:: EXERCISE PROMPT ::
Reproduce, with no changes, the line that contains "- 임의의 두 게시글의" and all the lines that come after it in the records.

:: RECORDS SUPPLIED ::
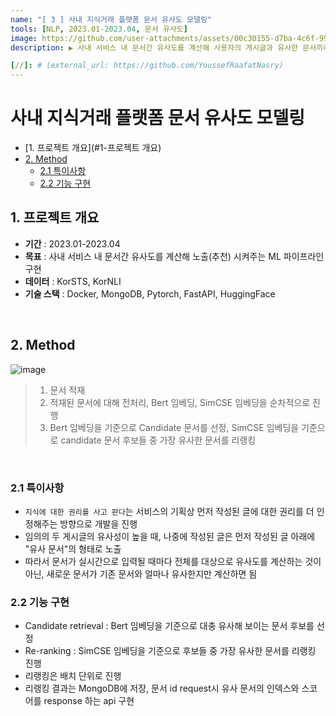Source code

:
 ```yaml
---
name: "[ 3 ] 사내 지식거래 플랫폼 문서 유사도 모델링"
tools: [NLP, 2023.01-2023.04, 문서 유사도]
image: https://github.com/user-attachments/assets/00c30155-d7ba-4c6f-99f1-c81714aa90f9
description: ▶️ 사내 서비스 내 문서간 유사도를 계산해 사용자의 게시글과 유사한 문서끼리 묶어주는 기능 개발

[//]: # (external_url: https://github.com/YoussefRaafatNasry)
---
```


# 사내 지식거래 플랫폼 문서 유사도 모델링

- [1. 프로젝트 개요](#1-프로젝트 개요)
- [2. Method](#2-method)
  - [2.1 특이사항](#21-특이사항)
  - [2.2 기능 구현](#22-기능-구현)

## 1. 프로젝트 개요
- **기간** : 2023.01-2023.04
- **목표** : 사내 서비스 내 문서간 유사도를 계산해 노출(추천) 시켜주는 ML 파이프라인 구현
- **데이터** : KorSTS, KorNLI
- **기술 스택** : Docker, MongoDB, Pytorch, FastAPI, HuggingFace

<br>


## 2. Method

![image](https://github.com/user-attachments/assets/5a708ab8-7154-46da-b2e3-27a627391ae3)

> 1. 문서 적재
> 2. 적재된 문서에 대해 전처리, Bert 임베딩, SimCSE 임베딩을 순차적으로 진행
> 3. Bert 임베딩을 기준으로 Candidate 문서를 선정, SimCSE 임베딩을 기준으로 candidate 문서 후보들 중 가장 유사한 문서를 리랭킹

<br>

### 2.1 특이사항
   - `지식에 대한 권리를 사고 판다`는 서비스의 기획상 먼저 작성된 글에 대한 권리를 더 인정해주는 방향으로 개발을 진행
   - 임의의 두 게시글의 유사성이 높을 때, 나중에 작성된 글은 먼저 작성된 글 아래에 "유사 문서"의 형태로 노출
   - 따라서 문서가 실시간으로 입력될 때마다 전체를 대상으로 유사도를 계산하는 것이 아닌, 새로운 문서가 기존 문서와 얼마나 유사한지만 계산하면 됨

### 2.2 기능 구현 
   - Candidate retrieval : Bert 임베딩을 기준으로 대충 유사해 보이는 문서 후보를 선정
   - Re-ranking : SimCSE 임베딩을 기준으로 후보들 중 가장 유사한 문서를 리랭킹 진행
   - 리랭킹은 배치 단위로 진행
   - 리랭킹 결과는 MongoDB에 저장, 문서 id request시 유사 문서의 인덱스와 스코어를 response 하는 api 구현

:: RESULT FOR THIS EXERCISE ::
   - 임의의 두 게시글의 유사성이 높을 때, 나중에 작성된 글은 먼저 작성된 글 아래에 "유사 문서"의 형태로 노출
   - 따라서 문서가 실시간으로 입력될 때마다 전체를 대상으로 유사도를 계산하는 것이 아닌, 새로운 문서가 기존 문서와 얼마나 유사한지만 계산하면 됨

### 2.2 기능 구현 
   - Candidate retrieval : Bert 임베딩을 기준으로 대충 유사해 보이는 문서 후보를 선정
   - Re-ranking : SimCSE 임베딩을 기준으로 후보들 중 가장 유사한 문서를 리랭킹 진행
   - 리랭킹은 배치 단위로 진행
   - 리랭킹 결과는 MongoDB에 저장, 문서 id request시 유사 문서의 인덱스와 스코어를 response 하는 api 구현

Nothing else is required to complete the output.